Scientific classification
- Kingdom: Animalia
- Phylum: Chordata
- Class: Mammalia
- Order: Rodentia
- Family: Sciuridae
- Genus: Neotamias
- Species: N. rufus
- Binomial name: Neotamias rufus (Hoffmeister & Ellis, 1979)
- Synonyms: Eutamias quadrivittatus rufus Hoffmeister and Ellis, 1979; Tamias rufus (Hoffmeister & Ellis, 1979);

= Hopi chipmunk =

- Genus: Neotamias
- Species: rufus
- Authority: (Hoffmeister & Ellis, 1979)
- Conservation status: LC
- Synonyms: Eutamias quadrivittatus rufus Hoffmeister and Ellis, 1979, Tamias rufus (Hoffmeister & Ellis, 1979)

Species of rodent

The Hopi chipmunk (Neotamias rufus) is a small chipmunk found in Colorado, Utah and Arizona in the southwestern United States. It was previously grouped with the Colorado chipmunk (N. quadrivittatus). This species is listed as "Least Concern" on the IUCN Red List as it is common, widespread, and without any major threats. It was last evaluated in 2016.

==Description==
This species is distinguished by somewhat smaller size and a dorsal pelage that generally lacks significant amounts of black in the stripes, resulting in a more orange red to buff pelage. Measurements are: total length 190–235 mm; length of tail 83–95 mm; length of hindfoot 31–35 mm; length of ear 15–22 mm; weight 52–62 g. Females are slightly larger than males.

==Habitat==
Hopi chipmunks prefer rocky areas with pinion and juniper pines and feed mostly on nuts, seeds and fruits. Food gathered is stored in cheek pouches and taken elsewhere for consumption or storage. They nest in rock piles or crevices. This is the common chipmunk of much of the canyon and slickrock piñon-juniper country in western Colorado. Population densities appear to be highest in areas with an abundance of broken rock or rubble at the base of cliff faces or in rock formations with deep fissures and crevices suitable for den sites.

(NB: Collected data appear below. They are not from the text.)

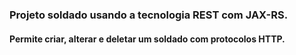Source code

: ### Projeto soldado usando a tecnologia REST com JAX-RS.
#### Permite criar, alterar e deletar um soldado com protocolos HTTP.
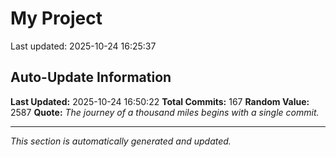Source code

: # My Project


Last updated: 2025-10-24 16:25:37














































































































































































































































































































































































































































































































































































## Auto-Update Information

**Last Updated:** 2025-10-24 16:50:22
**Total Commits:** 167
**Random Value:** 2587
**Quote:** _The journey of a thousand miles begins with a single commit._

---
_This section is automatically generated and updated._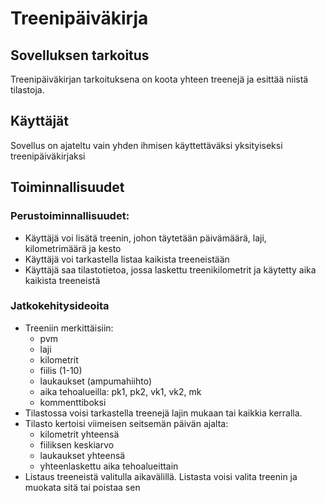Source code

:# Treenipäiväkirja
## Sovelluksen tarkoitus
Treenipäiväkirjan tarkoituksena on koota yhteen treenejä ja esittää niistä tilastoja.
## Käyttäjät
Sovellus on ajateltu vain yhden ihmisen käyttettäväksi yksityiseksi treenipäiväkirjaksi
## Toiminnallisuudet
### **Perustoiminnallisuudet:**
* Käyttäjä voi lisätä treenin, johon täytetään päivämäärä, laji, kilometrimäärä ja kesto
* Käyttäjä voi tarkastella listaa kaikista treeneistään
* Käyttäjä saa tilastotietoa, jossa laskettu treenikilometrit ja käytetty aika kaikista treeneistä
### **Jatkokehitysideoita**
* Treeniin merkittäisiin:
   * pvm
   * laji
   * kilometrit
   * fiilis (1-10)
   * laukaukset (ampumahiihto)
   * aika tehoalueilla: pk1, pk2, vk1, vk2, mk
   * kommenttiboksi
* Tilastossa voisi tarkastella treenejä lajin mukaan tai kaikkia kerralla.
* Tilasto kertoisi viimeisen seitsemän päivän ajalta:
   * kilometrit yhteensä
   * fiiliksen keskiarvo
   * laukaukset yhteensä
   * yhteenlaskettu aika tehoalueittain
* Listaus treeneistä valitulla aikavälillä. Listasta voisi valita treenin ja muokata sitä tai poistaa sen
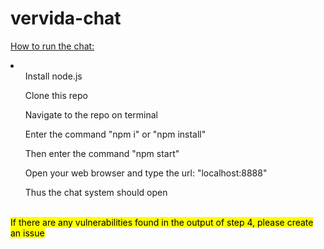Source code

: # vervida-chat

<u>How to run the chat:</u>
<li>
  <ol>Install node.js</ol>
  <ol>Clone this repo</ol>
  <ol>Navigate to the repo on terminal</ol>
  <ol>Enter the command "npm i" or "npm install"</ol>
  <ol>Then enter the command "npm start"</ol>
  <ol>Open your web browser and type the url: "localhost:8888"</ol>
  <ol>Thus the chat system should open</ol>
</li>
<br>
<mark>If there are any vulnerabilities found in the output of step 4, please create an issue</mark>
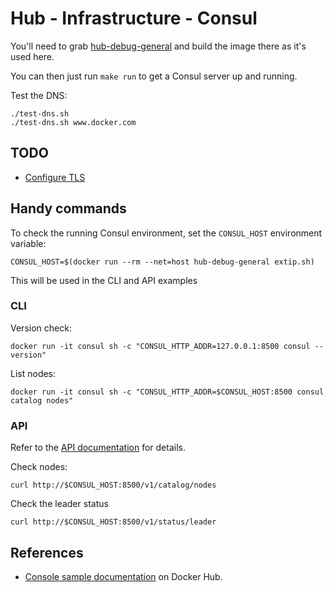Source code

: # Hub - Infrastructure - Consul

You'll need to grab [hub-debug-general](https://github.com/dedickinson/hub-debug-general) 
and build the image there as it's used here. 

You can then just run `make run` to get a Consul server up and running.

Test the DNS: 

    ./test-dns.sh
    ./test-dns.sh www.docker.com

## TODO

* [Configure TLS](https://www.consul.io/docs/agent/encryption.html)

## Handy commands

To check the running Consul environment, set the `CONSUL_HOST` environment variable:

    CONSUL_HOST=$(docker run --rm --net=host hub-debug-general extip.sh)

This will be used in the CLI and API examples

### CLI

Version check:

    docker run -it consul sh -c "CONSUL_HTTP_ADDR=127.0.0.1:8500 consul --version"

List nodes:

    docker run -it consul sh -c "CONSUL_HTTP_ADDR=$CONSUL_HOST:8500 consul catalog nodes"

### API

Refer to the [API documentation](https://www.consul.io/api/index.html) for details.

Check nodes:

    curl http://$CONSUL_HOST:8500/v1/catalog/nodes

Check the leader status

    curl http://$CONSUL_HOST:8500/v1/status/leader

## References

* [Console sample documentation](https://docs.docker.com/samples/library/consul/) on Docker Hub.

In Colorado, the Hopi chipmunk occurs in the west from the Yampa River south. It ranges eastward along the Colorado River to Eagle County and along the Gunnison to the western end of the Black Canyon.

==Diet==
The diet includes seeds of Indian ricegrass and penstemon are eagerly sought as are seeds of junipers, piñon, oak, skunkbrush, and other shrubs.

==Behavior==
Hopi chipmunks are naturally timid, and even individuals born in captivity never become tame. Like Panamint chipmunks, they live in southwestern pinyon-juniper forests and nest in rock crevices or piles of broken rock. They are fast and sure-footed on the sheer rock faces of canyons and buttes. They often climb into shrubs to get seeds, but never eat there: either they take the food to the safety of their den, or perch on a boulder or other lookout where they can eat but at the same time watch for hawks or other predators.